Briseis is just one among thousands of women living behind the scenes in this war—the slaves and prostitutes, the nurses, the women who lay out the dead—all of them erased by history. With breathtaking historical detail and luminous prose, Pat Barker brings the teeming world of the Greek camp to vivid life. She offers nuanced, complex portraits of characters and stories familiar from mythology, which, seen from Briseis's perspective, are rife with newfound revelations. Barker's latest builds on her decades-long study of war and its impact on individual lives--and it is nothing short of magnificent.
Content warning
This book contains mentions of sexual assault.
Free sample
Get an early look from the first pages of Pat Barker's Silence of the Girls.
Why I love it
Taylor Jenkins Reid
I'm a sucker for a good retelling, especially if it's about the Ancient Greeks. So I admit that I'm the exact right audience for Pat Barker's The Silence of the Girls. And yet, it still exceeded my expectations.
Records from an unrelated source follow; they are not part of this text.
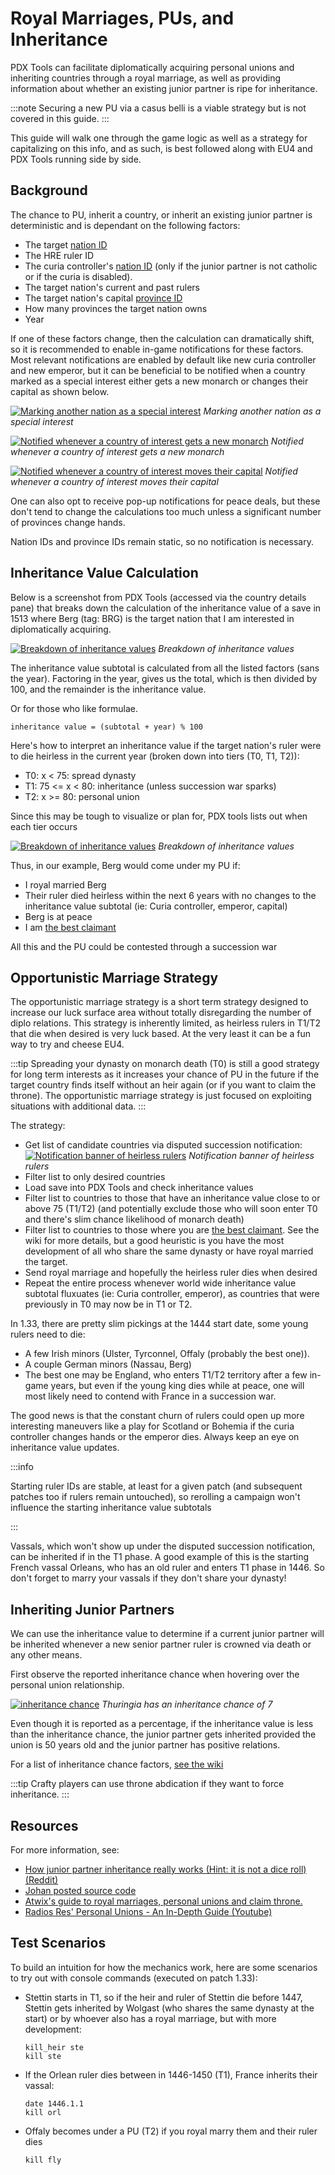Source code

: # Royal Marriages, PUs, and Inheritance

PDX Tools can facilitate diplomatically acquiring personal unions and inheriting countries through a royal marriage, as well as providing information about whether an existing junior partner is ripe for inheritance.

:::note
Securing a new PU via a casus belli is a viable strategy but is not covered in this guide.
:::

This guide will walk one through the game logic as well as a strategy for capitalizing on this info, and as such, is best followed along with EU4 and PDX Tools running side by side.

## Background

The chance to PU, inherit a country, or inherit an existing junior partner is deterministic and is dependant on the following factors:

- The target [nation ID](https://eu4.paradoxwikis.com/Countries#List_of_tags)
- The HRE ruler ID
- The curia controller's [nation ID](https://eu4.paradoxwikis.com/Countries#List_of_tags) (only if the junior partner is not catholic or if the curia is disabled).
- The target nation's current and past rulers
- The target nation's capital [province ID](https://eu4.paradoxwikis.com/Geographical_list_of_provinces)
- How many provinces the target nation owns
- Year

If one of these factors change, then the calculation can dramatically shift, so it is recommended to enable in-game notifications for these factors. Most relevant notifications are enabled by default like new curia controller and new emperor, but it can be beneficial to be notified when a country marked as a special interest either gets a new monarch or changes their capital as shown below.

[![Marking another nation as a special interest](interest.jpg)](interest.jpg)
*Marking another nation as a special interest*

[![Notified whenever a country of interest gets a new monarch](monarch.jpg)](monarch.jpg)
*Notified whenever a country of interest gets a new monarch*

[![Notified whenever a country of interest moves their capital](capital.jpg)](capital.jpg)
*Notified whenever a country of interest moves their capital*

One can also opt to receive pop-up notifications for peace deals, but these don't tend to change the calculations too much unless a significant number of provinces change hands.

Nation IDs and province IDs remain static, so no notification is necessary.

## Inheritance Value Calculation

Below is a screenshot from PDX Tools (accessed via the country details pane) that breaks down the calculation of the inheritance value of a save in 1513 where Berg (tag: BRG) is the target nation that I am interested in diplomatically acquiring.

[![Breakdown of inheritance values](breakdown-1.png)](breakdown-1.png)
*Breakdown of inheritance values*

The inheritance value subtotal is calculated from all the listed factors (sans the year). Factoring in the year, gives us the total, which is then divided by 100, and the remainder is the inheritance value.

Or for those who like formulae.

```plain
inheritance value = (subtotal + year) % 100
```

Here's how to interpret an inheritance value if the target nation's ruler were to die heirless in the current year (broken down into tiers (T0, T1, T2)):

- T0: x < 75: spread dynasty
- T1: 75 <= x < 80: inheritance (unless succession war sparks)
- T2: x >= 80: personal union

Since this may be tough to visualize or plan for, PDX tools lists out when each tier occurs

[![Breakdown of inheritance values](breakdown-2.png)](breakdown-2.png)
*Breakdown of inheritance values*

Thus, in our example, Berg would come under my PU if:

- I royal married Berg
- Their ruler died heirless within the next 6 years with no changes to the inheritance value subtotal (ie: Curia controller, emperor, capital)
- Berg is at peace
- I am [the best claimant](https://eu4.paradoxwikis.com/Personal_union#Personal_union_through_diplomatic_means)

All this and the PU could be contested through a succession war

## Opportunistic Marriage Strategy

The opportunistic marriage strategy is a short term strategy designed to increase our luck surface area without totally disregarding the number of diplo relations. This strategy is inherently limited, as heirless rulers in T1/T2 that die when desired is very luck based. At the very least it can be a fun way to try and cheese EU4.

:::tip
Spreading your dynasty on monarch death (T0) is still a good strategy for long term interests as it increases your chance of PU in the future if the target country finds itself without an heir again (or if you want to claim the throne). The opportunistic marriage strategy is just focused on exploiting situations with additional data.
:::

The strategy:

- Get list of candidate countries via disputed succession notification:
  [![Notification banner of heirless rulers](notification-banner.jpg)](notification-banner.jpg)
  *Notification banner of heirless rulers*
- Filter list to only desired countries
- Load save into PDX Tools and check inheritance values
- Filter list to countries to those that have an inheritance value close to or above 75 (T1/T2) (and potentially exclude those who will soon enter T0 and there's slim chance likelihood of monarch death)
- Filter list to countries to those where you are [the best claimant](https://eu4.paradoxwikis.com/Personal_union#Personal_union_through_diplomatic_means). See the wiki for more details, but a good heuristic is you have the most development of all who share the same dynasty or have royal married the target.
- Send royal marriage and hopefully the heirless ruler dies when desired
- Repeat the entire process whenever world wide inheritance value subtotal fluxuates (ie: Curia controller, emperor), as countries that were previously in T0 may now be in T1 or T2.

In 1.33, there are pretty slim pickings at the 1444 start date, some young rulers need to die:

- A few Irish minors (Ulster, Tyrconnel, Offaly (probably the best one)).
- A couple German minors (Nassau, Berg)
- The best one may be England, who enters T1/T2 territory after a few in-game years, but even if the young king dies while at peace, one will most likely need to contend with France in a succession war.

The good news is that the constant churn of rulers could open up more interesting maneuvers like a play for Scotland or Bohemia if the curia controller changes hands or the emperor dies. Always keep an eye on inheritance value updates.  

:::info

Starting ruler IDs are stable, at least for a given patch (and subsequent patches too if rulers remain untouched), so rerolling a campaign won't influence the starting inheritance value subtotals

:::

Vassals, which won't show up under the disputed succession notification, can be inherited if in the T1 phase. A good example of this is the starting French vassal Orleans, who has an old ruler and enters T1 phase in 1446. So don't forget to marry your vassals if they don't share your dynasty! 

## Inheriting Junior Partners

We can use the inheritance value to determine if a current junior partner will be inherited whenever a new senior partner ruler is crowned via death or any other means.

First observe the reported inheritance chance when hovering over the personal union relationship.

[![inheritance chance](inheritance-chance.png)](inheritance-chance.png)
*Thuringia has an inheritance chance of 7*

Even though it is reported as a percentage, if the inheritance value is less than the inheritance chance, the junior partner gets inherited provided the union is 50 years old and the junior partner has positive relations.

For a list of inheritance chance factors, [see the wiki](https://eu4.paradoxwikis.com/Personal_union#Inheritance)

:::tip
Crafty players can use throne abdication if they want to force inheritance.
:::

## Resources

For more information, see:

- [How junior partner inheritance really works (Hint: it is not a dice roll) (Reddit)](https://www.reddit.com/r/eu4/comments/sfnba3/how_junior_partner_inheritance_really_workshint/?utm_source=share&utm_medium=web2x&context=3)
- [Johan posted source code](https://forum.paradoxplaza.com/forum/threads/how-junior-partner-inheritance-really-works-hint-it-is-not-a-dice-roll.1508465/post-28723263)
- [Atwix's guide to royal marriages, personal unions and claim throne.](https://forum.paradoxplaza.com/forum/threads/guide-to-royal-marriages-personal-unions-and-claim-throne.788829)
- [Radios Res' Personal Unions - An In-Depth Guide (Youtube)](https://youtu.be/seW0FRZdts4)

## Test Scenarios

To build an intuition for how the mechanics work, here are some scenarios to try out with console commands (executed on patch 1.33):

- Stettin starts in T1, so if the heir and ruler of Stettin die before 1447, Stettin gets inherited by Wolgast (who shares the same dynasty at the start) or by whoever also has a royal marriage, but with more development:
  ```
  kill_heir ste
  kill ste
  ```
- If the Orlean ruler dies between in 1446-1450 (T1), France inherits their vassal:
  ```
  date 1446.1.1
  kill orl
  ```
- Offaly becomes under a PU (T2) if you royal marry them and their ruler dies
  ```
  kill fly
  ```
The Silence of the Girls recounts the story of The Iliad as seen through the eyes of Briseis, a Trojan queen taken as a slave by Achilles as his reward for the sack of Lyrnessus. As the years-long battle wages on, Briseis tries to make sense of her new life in the encampments. She bonds with the other women held captive, finds something resembling friendship with Achilles's companion, Patroclus, and soon becomes a pawn between Achilles and King Agamemnon. I knew how it would all shake out from the opening page, but I never understood the story and characters like this.
The story of the Trojan War is often narrated with the presumption that the clashing of men's egos and swords is of the highest honor and import. What I love most about this novel is that Pat Barker strips the story of all that glamorization. There are no true "heroes" here. Instead, we are focused on the humanity of the women caught in the cross fire. Briseis may still be tied up in Achilles's story, but she is no longer silent.